Drolatique

LAURENT LAURENT :

TENUE DE COCHON EXIGÉE.

 

Après le cahier de tendances « Malsapé-Paris » qui passait en revue les loks de la banalité quotidienne, Laurent Laurent, agitateur polymorphe, refait surface avec deux opuscules drolatiques. Dans « Chantier, j’écris ton nom ! », il enfonce le clou en narrant la réfection de son appartement. Une aventure vécue de ses propres mains, relatée avec une précision maniaque jubilatoire. Dress-code : la « tenue de cochon ». soit un bleu de travail roots, c’est-à-dire soigneusement salopé par les stigmates du plâtre, de la peinture et de la plomberie.
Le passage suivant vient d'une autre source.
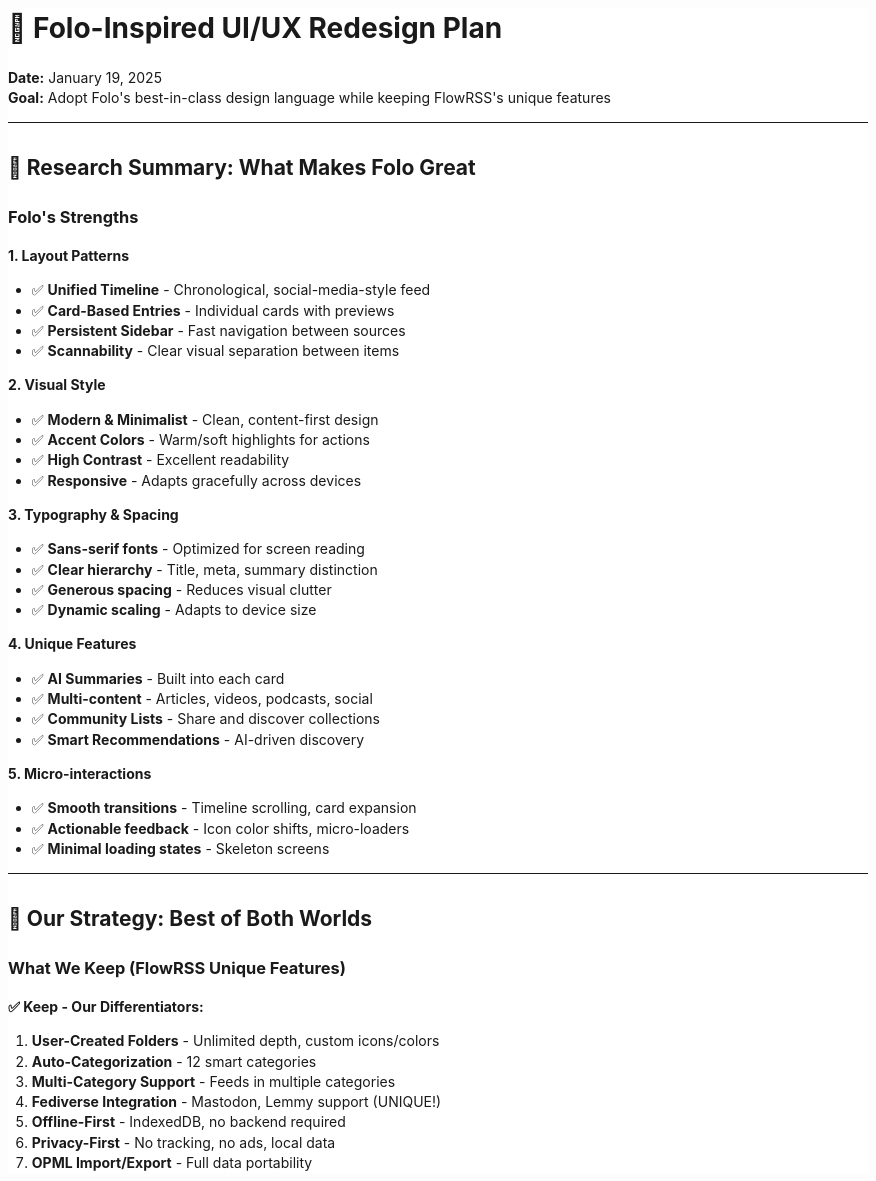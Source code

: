 # 🎨 Folo-Inspired UI/UX Redesign Plan

**Date:** January 19, 2025  
**Goal:** Adopt Folo's best-in-class design language while keeping FlowRSS's unique features

---

## 🔬 Research Summary: What Makes Folo Great

### Folo's Strengths

**1. Layout Patterns**
- ✅ **Unified Timeline** - Chronological, social-media-style feed
- ✅ **Card-Based Entries** - Individual cards with previews
- ✅ **Persistent Sidebar** - Fast navigation between sources
- ✅ **Scannability** - Clear visual separation between items

**2. Visual Style**
- ✅ **Modern & Minimalist** - Clean, content-first design
- ✅ **Accent Colors** - Warm/soft highlights for actions
- ✅ **High Contrast** - Excellent readability
- ✅ **Responsive** - Adapts gracefully across devices

**3. Typography & Spacing**
- ✅ **Sans-serif fonts** - Optimized for screen reading
- ✅ **Clear hierarchy** - Title, meta, summary distinction
- ✅ **Generous spacing** - Reduces visual clutter
- ✅ **Dynamic scaling** - Adapts to device size

**4. Unique Features**
- ✅ **AI Summaries** - Built into each card
- ✅ **Multi-content** - Articles, videos, podcasts, social
- ✅ **Community Lists** - Share and discover collections
- ✅ **Smart Recommendations** - AI-driven discovery

**5. Micro-interactions**
- ✅ **Smooth transitions** - Timeline scrolling, card expansion
- ✅ **Actionable feedback** - Icon color shifts, micro-loaders
- ✅ **Minimal loading states** - Skeleton screens

---

## 🎯 Our Strategy: Best of Both Worlds

### What We Keep (FlowRSS Unique Features)

**✅ Keep - Our Differentiators:**
1. **User-Created Folders** - Unlimited depth, custom icons/colors
2. **Auto-Categorization** - 12 smart categories
3. **Multi-Category Support** - Feeds in multiple categories
4. **Fediverse Integration** - Mastodon, Lemmy support (UNIQUE!)
5. **Offline-First** - IndexedDB, no backend required
6. **Privacy-First** - No tracking, no ads, local data
7. **OPML Import/Export** - Full data portability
Avantage : « Personnellement je fais partie de ceux qui démissionnent vestimentairement. » Inconvénient : « Qui faisant un chantier, n’a pas rencontré chez un détaillant une de ses relations mondaines alors qu’il était habillé en cochon ? » La « leçon » de bâtiment prend l’allure d’une épopée de l’ordinaire, pimentée d’observations philosophico-cocasses, genre « j’étais nu sous mes vêtements.». Heureusement la plume de Laurent Laurent caresse mieux qu’une truelle.                                                      

                                                                                                                                HL

« Chantier, j’écris ton nom ! », suivi de « Pour en finir avec la papeterie », éditions du Seuil. Également chez le même éditeur, « Six mois au fond d’un bureau ».